Now the fee rise seems certain, Peter Scott scrutinises the effects of the marketisation of higher education on supply and demand

十二月 16, 2010



Credit: Paul Bateman


Last week's narrow vote in the House of Commons to approve a near tripling of the tuition fees cap to £9,000 was - for people like me who believe passionately in the idea of public higher education - the beginning of the end. Although protests will continue, it is hard to see any quick reversal of the drift towards privatisation. Only hard years of political campaigning can do that. Like William Pitt after Napoleon's victory at Austerlitz, we simply have to "roll up the map".

But last week's vote was also the end of the beginning. The Browne proposals, lightly modified, are to be implemented. A White Paper is promised for the spring. The universities now have to turn their attention to implementing this Brave New World.

An immediate challenge will be to prepare for continuing protests. To demonise and dismiss these protests would be a big mistake. Of course, a hard core of protesters against global capitalism will attach themselves to the anti-fees campaign. But their presence cannot disguise the revulsion for electoral politics felt by many students, and young people generally.

For the moment, and rightly, this revulsion is focused on the Liberal Democrats. But the whole country will suffer if this revulsion turns into disenchantment with our political system. If universities handle these difficulties sensitively, it could be decisive in drawing students back into the democratic mainstream. If not...

The next big decision universities will face is the setting of their fees. The Higher Education Policy Institute predicts that £9,000 will become the standard, just as the £3,000 maximum was charged by nearly all the English universities after Labour introduced variable fees for the 2006-07 academic year. Hepi is probably right, although some universities will go in for ingenious discounting through complicated offers and alluring bursaries.

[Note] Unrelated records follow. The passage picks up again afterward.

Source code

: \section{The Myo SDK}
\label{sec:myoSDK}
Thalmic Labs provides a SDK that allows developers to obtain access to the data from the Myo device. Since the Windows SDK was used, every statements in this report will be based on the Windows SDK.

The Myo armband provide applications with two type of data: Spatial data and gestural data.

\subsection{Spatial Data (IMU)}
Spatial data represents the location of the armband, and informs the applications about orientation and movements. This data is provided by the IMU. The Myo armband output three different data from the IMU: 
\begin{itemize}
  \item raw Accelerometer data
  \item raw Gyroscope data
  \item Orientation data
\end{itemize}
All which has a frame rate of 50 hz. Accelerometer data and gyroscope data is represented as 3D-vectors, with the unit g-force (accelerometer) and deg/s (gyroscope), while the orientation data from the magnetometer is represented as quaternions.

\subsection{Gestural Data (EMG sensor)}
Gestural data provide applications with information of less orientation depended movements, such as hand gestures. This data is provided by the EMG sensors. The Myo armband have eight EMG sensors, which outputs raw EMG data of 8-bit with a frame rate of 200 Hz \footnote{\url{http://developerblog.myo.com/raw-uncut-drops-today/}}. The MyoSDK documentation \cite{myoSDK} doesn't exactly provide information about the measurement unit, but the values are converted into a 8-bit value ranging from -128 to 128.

The reasons that universities will charge the maximum are simple. First, they will need the money; £6,000 is simply not enough to plug the gap created by the cuts in Higher Education Funding Council for England funding. Second, when students take into account the other costs of higher education (living expenses and income forgone), the difference between £6,000 and £9,000 is too small to "nudge" their behaviour decisively - especially when they do not have to pay the fees upfront.

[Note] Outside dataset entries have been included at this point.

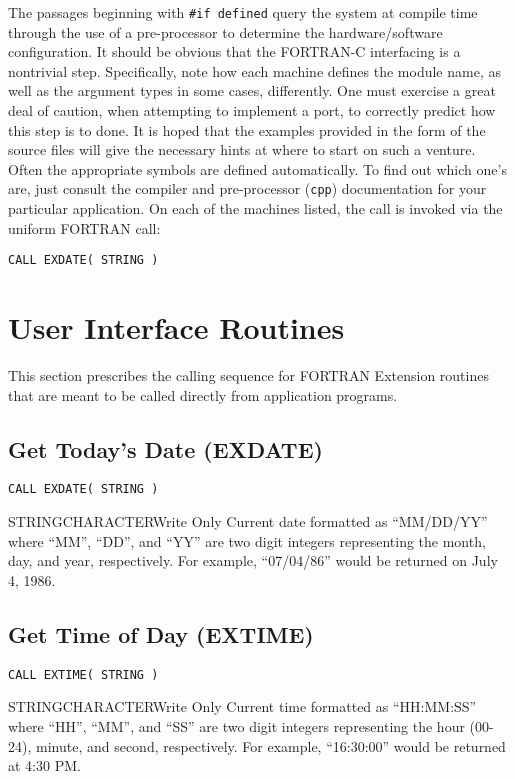 The passages beginning with \verb+#if defined+ query the
system at compile time through the use of a pre-processor
to determine the hardware/software configuration.
It should be obvious that the FORTRAN-C interfacing is
a nontrivial step.
Specifically,
note how each machine defines the module name,
as well as the argument types in some cases,
differently.
One must exercise a great deal of caution, when attempting
to implement a port, to correctly predict how this step is to done.
It is hoped that the examples provided in the form of the source
files will give the necessary hints at where to start on such a
venture.
Often the appropriate symbols are defined automatically.
To find out which one's are, just consult the compiler
and pre-processor (\verb+cpp+) documentation
for your particular application.
On each of the machines listed,
the call is invoked via the uniform FORTRAN call:
\begin{verbatim}
CALL EXDATE( STRING )
\end{verbatim}

\section{User Interface Routines}
This section prescribes the calling sequence for FORTRAN Extension routines
that are meant to be called directly from application programs.

\subsection{Get Today's Date (EXDATE)}

\verb+CALL EXDATE( STRING )+

\begin{argy}{STRING}{CHARACTER}{Write Only}
Current date formatted as ``MM/DD/YY'' where ``MM'', ``DD'', and ``YY'' are
two digit integers representing the month, day, and year, respectively.  For
example, ``07/04/86'' would be returned on July 4, 1986.
\end{argy}

\subsection{Get Time of Day (EXTIME)}

\verb+CALL EXTIME( STRING )+

\begin{argy}{STRING}{CHARACTER}{Write Only}
Current time formatted as ``HH:MM:SS'' where ``HH'', ``MM'', and ``SS'' are
two digit integers representing the hour (00-24), minute, and second,
respectively.  For example, ``16:30:00'' would be returned at 4:30 PM.
\end{argy}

Ministers cling to the hope that most universities will charge £6,000, and £9,000 will be the exception. Universities and science minister David Willetts is relying on undercutting competition from further education colleges, ignoring the fact that much higher education in colleges is franchised by universities who control fee levels and that almost none of it is at undergraduate level. Business secretary Vince Cable talks of competition from private providers, again ignoring their canny business instincts to pick soft targets (such as law and accountancy) and probably to prefer partnerships with "public" universities over cut-throat competition.

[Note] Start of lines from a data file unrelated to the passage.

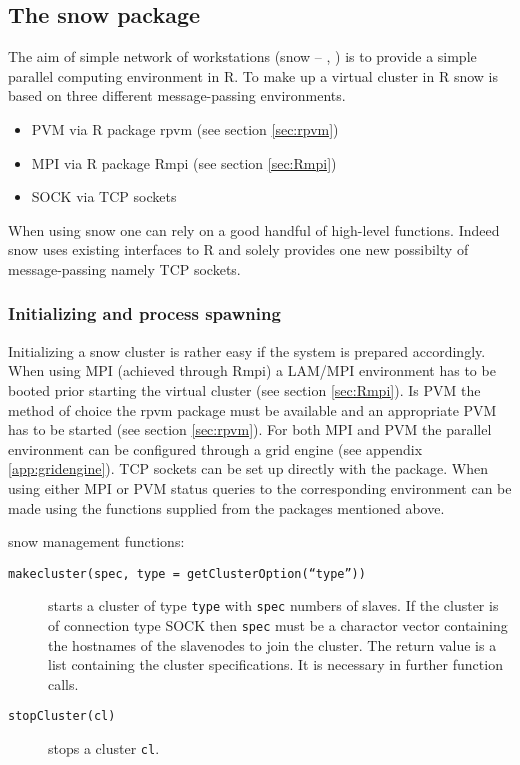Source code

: \subsection{The snow package}
\label{sec:snow}
The aim of simple network of workstations (snow --
\cite{rossini03snow}, \cite{tierney07snow}) is to provide a simple
parallel computing environment in R. To make up a virtual cluster in R
snow is based on three different message-passing environments.

\begin{itemize}
\item PVM via R package rpvm (see section \ref{sec:rpvm})
\item MPI via R package Rmpi (see section \ref{sec:Rmpi})
\item SOCK via TCP sockets
\end{itemize}

When using snow one can rely on a good handful of high-level
functions. Indeed snow uses existing interfaces to R and solely
provides one new possibilty of message-passing namely TCP sockets. 

\subsubsection{Initializing and process spawning}

Initializing a snow cluster is rather easy if the system is prepared
accordingly. When using MPI (achieved through Rmpi) a LAM/MPI
environment has to be booted prior starting the virtual cluster (see
section \ref{sec:Rmpi}). Is PVM the method of choice the rpvm package
must be available and an appropriate PVM has to be started (see
section \ref{sec:rpvm}). For both MPI and PVM the parallel environment
can be configured through a grid engine (see appendix
\ref{app:gridengine}). TCP sockets can be set up directly with the
package. When using either MPI or PVM status queries to the
corresponding environment can be made using the functions supplied
from the packages mentioned above.


snow management functions:

\begin{description}
\item[\texttt{makecluster(spec, type = getClusterOption(``type''))}]
  starts a cluster of type \texttt{type} with \texttt{spec} numbers of
  slaves. If the cluster is of connection type SOCK then \texttt{spec}
  must be a charactor vector containing the hostnames of the
  slavenodes to join the cluster. The return value is a list
  containing the cluster specifications. It is necessary in further
  function calls.
\item[\texttt{stopCluster(cl)}] stops a cluster \texttt{cl}.
\end{description}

No, market forces are not going to do ministers' work for them. If the government wants to restrict the £9,000 fee to a few "top" universities, it will have to take powers to do so.

The "supply side", therefore, is fairly clear. Effectively there will be a cartel charging £9,000 with limited competition on the fringes. Although competition law is strict when it comes to market-rigging, it would be surprising if universities remained entirely ignorant of each other's plans - but by osmosis rather than collusion.

But the "demand side" is much less certain. No one really knows how potential students will react to higher fees, although the prominence of school and college students in the protests demonstrates that a raw nerve has been touched. The fact that student fees have become the coalition government's "poll tax moment" has also ratcheted up the pressure - and the uncertainty.

The Treasury is probably relying on an overall decline in student numbers (maybe 10 or 15 per cent) to contain the potentially higher "public" cost of "privatised" higher education. This probably explains the relaxed approach to controlling overall numbers. But even if these calculations were wrong, the extra cost of the student loans book will be paid for by cutting the Hefce grant still further.

My guess is that if there is a dip in student numbers, it will be brief. In a high-skills economy and a mature democracy, the pressures to participate in higher education are too strong. But who knows? England has just embarked on a radical experiment by moving decisively towards a market system of higher education - a far more radical experiment than embarked on by any other advanced society (including the US). Scotland and Wales, wisely, have opted out. It is a leap in the dark.